Bernard Cohen had a great sense of humor and liked to ride motorcycles and fly planes, his son said.

“He was a bit of a risk taker, and I guess that’s in line with the risks he took in his younger professional life,” Bennett Cohen said.

Bernard Cohen and Hirschkop were ACLU volunteer attorneys only a few years out of law school when they took on the case. Then-Attorney General Robert Kennedy referred Mildred Loving to the ACLU, after she wrote him seeking assistance.

“We would pinch ourselves and say, ‘Do we realize what we’re doing?’ We’re handling one of the most important constitutional law cases ever to come before the court,” Cohen said in a documentary about the case that aired on HBO in 2012.

The biggest challenge, Cohen always said of the case, was not the Supreme Court argument, but getting the case back in state court so it could be appealed.

After devising a strategy to do so, the judge who sentenced the Lovings roundly rejected the request to set aside the conviction, giving the lawyers a ruling that could be appealed.

“Almighty God created the races white, black, yellow, Malay and red, and he placed them on separate continents, and but for the interference with His arrangement there would be no cause for such marriages,” the judge wrote in upholding the sentence. “The fact that He separated the races shows that He did not intend for the races to mix.”

Before arguing the case before the Supreme Court, Cohen said he tried to explain to Richard Loving the legal doctrines he would use.

“He was very country, sort of rough,” Cohen told the Associated Press in 1992. “[He] just said, ’Tell them I don’t understand why if a man loves a woman he can’t marry her no matter what her color.’”

‘A real legal eagle’

Following the landmark case, Cohen continued a legal career, but also veered into politics. He was elected to the House of Delegates in Virginia in 1979 representing the Alexandria area, and served eight terms.

During a 16-year career in the state House of Delegates, Cohen ran as “an unabashed liberal” and reveled in introducing controversial legislation. In 1983, he sponsored a resolution in favor of a nuclear freeze that won passage in the House but stalled in the Senate after a Reagan administration official testified against it. Cohen blamed the defeat on “kooks in the defense Department.”

He successfully advocated legislation banning smoking in public places in an era when the tobacco industry was a political powerhouse in Richmond.

Brian Moran, who succeeded Cohen in the legislature and is now Virginia’s secretary of public safety and homeland security, said Cohen opted to retire in 1995 because he had grown weary of campaigning — arthritis made shaking hands painful, and he’d come to loath door-knocking after getting attacked by a dog.

Cohen endorsed Moran as his successor because he wanted a lawyer to hold the seat.

“He was a real legal eagle. [He] respected the law, and wanted a lawyer to succeed him,” Moran said. “He was a distinguished legislator, extremely bright.”

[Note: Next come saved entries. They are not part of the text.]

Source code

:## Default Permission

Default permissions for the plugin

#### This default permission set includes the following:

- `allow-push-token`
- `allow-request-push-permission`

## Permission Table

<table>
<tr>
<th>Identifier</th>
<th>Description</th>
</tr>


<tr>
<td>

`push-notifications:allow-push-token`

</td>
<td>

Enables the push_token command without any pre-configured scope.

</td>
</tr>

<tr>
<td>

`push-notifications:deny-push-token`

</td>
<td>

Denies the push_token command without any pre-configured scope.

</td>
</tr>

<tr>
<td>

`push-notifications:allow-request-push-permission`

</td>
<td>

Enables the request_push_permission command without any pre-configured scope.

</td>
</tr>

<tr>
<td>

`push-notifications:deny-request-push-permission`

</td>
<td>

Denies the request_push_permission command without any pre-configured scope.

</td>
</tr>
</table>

His advocacy on behalf of the Lovings rarely came up in his political campaigns. Moran said many of his legislative colleagues were unaware of it.

Bennett Cohen said his sense was that the civil rights cases of the 1960s weren’t on people’s immediate minds in the ’80s and ’90s, when his father was active in politics. The Loving case, though, had a huge resurgence in public interest in the last decade, in part driven by the documentary and the 2016 Hollywood feature film “Loving,” but even more so by the parallels people saw between the Loving case and the debate over same-sex marriages.

Bennett Cohen noted that on Monday, the day his dad died, vice presidential nominee Kamala Harris talked about the Loving case during the Supreme Court confirmation hearings for Amy Coney Barrett.